━━━ Input for this task ━━━

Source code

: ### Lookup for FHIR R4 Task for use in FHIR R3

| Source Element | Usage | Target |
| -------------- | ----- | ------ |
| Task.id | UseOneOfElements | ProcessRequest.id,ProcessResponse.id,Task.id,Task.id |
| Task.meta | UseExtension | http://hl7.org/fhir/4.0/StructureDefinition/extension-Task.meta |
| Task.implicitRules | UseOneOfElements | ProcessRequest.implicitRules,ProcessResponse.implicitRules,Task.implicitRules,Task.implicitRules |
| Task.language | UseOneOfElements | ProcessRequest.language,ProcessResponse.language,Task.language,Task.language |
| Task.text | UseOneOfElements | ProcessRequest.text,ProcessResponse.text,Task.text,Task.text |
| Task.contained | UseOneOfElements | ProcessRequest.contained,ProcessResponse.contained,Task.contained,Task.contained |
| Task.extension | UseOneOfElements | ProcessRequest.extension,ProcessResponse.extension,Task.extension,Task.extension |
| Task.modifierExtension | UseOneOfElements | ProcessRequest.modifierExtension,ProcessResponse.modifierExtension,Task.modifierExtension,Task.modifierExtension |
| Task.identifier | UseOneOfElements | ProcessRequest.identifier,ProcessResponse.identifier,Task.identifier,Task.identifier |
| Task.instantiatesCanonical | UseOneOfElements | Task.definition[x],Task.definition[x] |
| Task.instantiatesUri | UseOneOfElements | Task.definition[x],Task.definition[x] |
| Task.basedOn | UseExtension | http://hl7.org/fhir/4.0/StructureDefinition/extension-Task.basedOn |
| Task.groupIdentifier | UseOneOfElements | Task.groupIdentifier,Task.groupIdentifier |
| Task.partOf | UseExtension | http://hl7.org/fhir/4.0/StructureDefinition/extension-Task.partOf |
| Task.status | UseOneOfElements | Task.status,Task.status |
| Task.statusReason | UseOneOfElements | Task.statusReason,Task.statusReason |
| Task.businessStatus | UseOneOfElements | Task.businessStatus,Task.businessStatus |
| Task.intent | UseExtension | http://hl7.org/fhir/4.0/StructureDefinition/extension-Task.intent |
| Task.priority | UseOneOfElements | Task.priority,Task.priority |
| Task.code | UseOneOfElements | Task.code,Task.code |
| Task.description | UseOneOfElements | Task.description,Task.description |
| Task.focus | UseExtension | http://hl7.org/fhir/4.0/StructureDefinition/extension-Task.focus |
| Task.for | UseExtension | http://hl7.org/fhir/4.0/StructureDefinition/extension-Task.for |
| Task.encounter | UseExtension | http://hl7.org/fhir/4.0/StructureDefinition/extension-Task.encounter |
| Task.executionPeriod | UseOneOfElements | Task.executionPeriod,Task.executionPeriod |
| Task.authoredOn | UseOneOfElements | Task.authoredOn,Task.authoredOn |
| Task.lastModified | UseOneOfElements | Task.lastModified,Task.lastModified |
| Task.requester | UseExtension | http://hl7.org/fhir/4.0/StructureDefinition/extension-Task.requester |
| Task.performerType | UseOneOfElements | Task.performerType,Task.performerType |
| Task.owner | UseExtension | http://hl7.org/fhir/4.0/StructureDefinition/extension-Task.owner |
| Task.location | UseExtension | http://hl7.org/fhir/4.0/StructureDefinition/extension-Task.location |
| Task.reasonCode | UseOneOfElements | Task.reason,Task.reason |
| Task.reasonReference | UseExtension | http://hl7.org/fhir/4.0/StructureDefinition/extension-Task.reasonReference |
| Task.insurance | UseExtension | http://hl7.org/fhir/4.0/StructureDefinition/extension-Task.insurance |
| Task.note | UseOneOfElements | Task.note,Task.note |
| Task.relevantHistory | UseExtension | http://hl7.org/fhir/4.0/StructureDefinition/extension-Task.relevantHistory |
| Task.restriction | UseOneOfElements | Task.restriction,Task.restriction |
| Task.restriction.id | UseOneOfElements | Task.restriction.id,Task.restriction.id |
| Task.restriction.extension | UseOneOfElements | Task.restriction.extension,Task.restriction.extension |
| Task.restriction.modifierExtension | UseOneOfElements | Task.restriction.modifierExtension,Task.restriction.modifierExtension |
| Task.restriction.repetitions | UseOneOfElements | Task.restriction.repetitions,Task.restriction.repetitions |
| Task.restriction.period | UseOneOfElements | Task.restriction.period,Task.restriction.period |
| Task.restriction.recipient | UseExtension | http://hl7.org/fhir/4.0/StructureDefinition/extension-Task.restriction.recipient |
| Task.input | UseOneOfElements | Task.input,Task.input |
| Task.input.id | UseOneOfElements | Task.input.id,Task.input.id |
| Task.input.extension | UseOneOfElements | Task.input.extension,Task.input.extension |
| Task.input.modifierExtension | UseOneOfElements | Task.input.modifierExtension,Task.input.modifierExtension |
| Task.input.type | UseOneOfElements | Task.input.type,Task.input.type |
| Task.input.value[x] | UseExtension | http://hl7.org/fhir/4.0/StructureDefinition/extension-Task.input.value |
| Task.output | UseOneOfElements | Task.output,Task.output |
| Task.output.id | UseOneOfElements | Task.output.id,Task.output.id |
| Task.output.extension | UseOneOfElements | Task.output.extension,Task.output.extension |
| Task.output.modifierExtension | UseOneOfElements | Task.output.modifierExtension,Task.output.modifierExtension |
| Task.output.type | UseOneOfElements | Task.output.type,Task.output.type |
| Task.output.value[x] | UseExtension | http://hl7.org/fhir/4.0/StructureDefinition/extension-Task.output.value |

━━━

From the first line to the last, reproduce the data above exactly.

Result below -
Source code

: ### Lookup for FHIR R4 Task for use in FHIR R3

| Source Element | Usage | Target |
| -------------- | ----- | ------ |
| Task.id | UseOneOfElements | ProcessRequest.id,ProcessResponse.id,Task.id,Task.id |
| Task.meta | UseExtension | http://hl7.org/fhir/4.0/StructureDefinition/extension-Task.meta |
| Task.implicitRules | UseOneOfElements | ProcessRequest.implicitRules,ProcessResponse.implicitRules,Task.implicitRules,Task.implicitRules |
| Task.language | UseOneOfElements | ProcessRequest.language,ProcessResponse.language,Task.language,Task.language |
| Task.text | UseOneOfElements | ProcessRequest.text,ProcessResponse.text,Task.text,Task.text |
| Task.contained | UseOneOfElements | ProcessRequest.contained,ProcessResponse.contained,Task.contained,Task.contained |
| Task.extension | UseOneOfElements | ProcessRequest.extension,ProcessResponse.extension,Task.extension,Task.extension |
| Task.modifierExtension | UseOneOfElements | ProcessRequest.modifierExtension,ProcessResponse.modifierExtension,Task.modifierExtension,Task.modifierExtension |
| Task.identifier | UseOneOfElements | ProcessRequest.identifier,ProcessResponse.identifier,Task.identifier,Task.identifier |
| Task.instantiatesCanonical | UseOneOfElements | Task.definition[x],Task.definition[x] |
| Task.instantiatesUri | UseOneOfElements | Task.definition[x],Task.definition[x] |
| Task.basedOn | UseExtension | http://hl7.org/fhir/4.0/StructureDefinition/extension-Task.basedOn |
| Task.groupIdentifier | UseOneOfElements | Task.groupIdentifier,Task.groupIdentifier |
| Task.partOf | UseExtension | http://hl7.org/fhir/4.0/StructureDefinition/extension-Task.partOf |
| Task.status | UseOneOfElements | Task.status,Task.status |
| Task.statusReason | UseOneOfElements | Task.statusReason,Task.statusReason |
| Task.businessStatus | UseOneOfElements | Task.businessStatus,Task.businessStatus |
| Task.intent | UseExtension | http://hl7.org/fhir/4.0/StructureDefinition/extension-Task.intent |
| Task.priority | UseOneOfElements | Task.priority,Task.priority |
| Task.code | UseOneOfElements | Task.code,Task.code |
| Task.description | UseOneOfElements | Task.description,Task.description |
| Task.focus | UseExtension | http://hl7.org/fhir/4.0/StructureDefinition/extension-Task.focus |
| Task.for | UseExtension | http://hl7.org/fhir/4.0/StructureDefinition/extension-Task.for |
| Task.encounter | UseExtension | http://hl7.org/fhir/4.0/StructureDefinition/extension-Task.encounter |
| Task.executionPeriod | UseOneOfElements | Task.executionPeriod,Task.executionPeriod |
| Task.authoredOn | UseOneOfElements | Task.authoredOn,Task.authoredOn |
| Task.lastModified | UseOneOfElements | Task.lastModified,Task.lastModified |
| Task.requester | UseExtension | http://hl7.org/fhir/4.0/StructureDefinition/extension-Task.requester |
| Task.performerType | UseOneOfElements | Task.performerType,Task.performerType |
| Task.owner | UseExtension | http://hl7.org/fhir/4.0/StructureDefinition/extension-Task.owner |
| Task.location | UseExtension | http://hl7.org/fhir/4.0/StructureDefinition/extension-Task.location |
| Task.reasonCode | UseOneOfElements | Task.reason,Task.reason |
| Task.reasonReference | UseExtension | http://hl7.org/fhir/4.0/StructureDefinition/extension-Task.reasonReference |
| Task.insurance | UseExtension | http://hl7.org/fhir/4.0/StructureDefinition/extension-Task.insurance |
| Task.note | UseOneOfElements | Task.note,Task.note |
| Task.relevantHistory | UseExtension | http://hl7.org/fhir/4.0/StructureDefinition/extension-Task.relevantHistory |
| Task.restriction | UseOneOfElements | Task.restriction,Task.restriction |
| Task.restriction.id | UseOneOfElements | Task.restriction.id,Task.restriction.id |
| Task.restriction.extension | UseOneOfElements | Task.restriction.extension,Task.restriction.extension |
| Task.restriction.modifierExtension | UseOneOfElements | Task.restriction.modifierExtension,Task.restriction.modifierExtension |
| Task.restriction.repetitions | UseOneOfElements | Task.restriction.repetitions,Task.restriction.repetitions |
| Task.restriction.period | UseOneOfElements | Task.restriction.period,Task.restriction.period |
| Task.restriction.recipient | UseExtension | http://hl7.org/fhir/4.0/StructureDefinition/extension-Task.restriction.recipient |
| Task.input | UseOneOfElements | Task.input,Task.input |
| Task.input.id | UseOneOfElements | Task.input.id,Task.input.id |
| Task.input.extension | UseOneOfElements | Task.input.extension,Task.input.extension |
| Task.input.modifierExtension | UseOneOfElements | Task.input.modifierExtension,Task.input.modifierExtension |
| Task.input.type | UseOneOfElements | Task.input.type,Task.input.type |
| Task.input.value[x] | UseExtension | http://hl7.org/fhir/4.0/StructureDefinition/extension-Task.input.value |
| Task.output | UseOneOfElements | Task.output,Task.output |
| Task.output.id | UseOneOfElements | Task.output.id,Task.output.id |
| Task.output.extension | UseOneOfElements | Task.output.extension,Task.output.extension |
| Task.output.modifierExtension | UseOneOfElements | Task.output.modifierExtension,Task.output.modifierExtension |
| Task.output.type | UseOneOfElements | Task.output.type,Task.output.type |
| Task.output.value[x] | UseExtension | http://hl7.org/fhir/4.0/StructureDefinition/extension-Task.output.value |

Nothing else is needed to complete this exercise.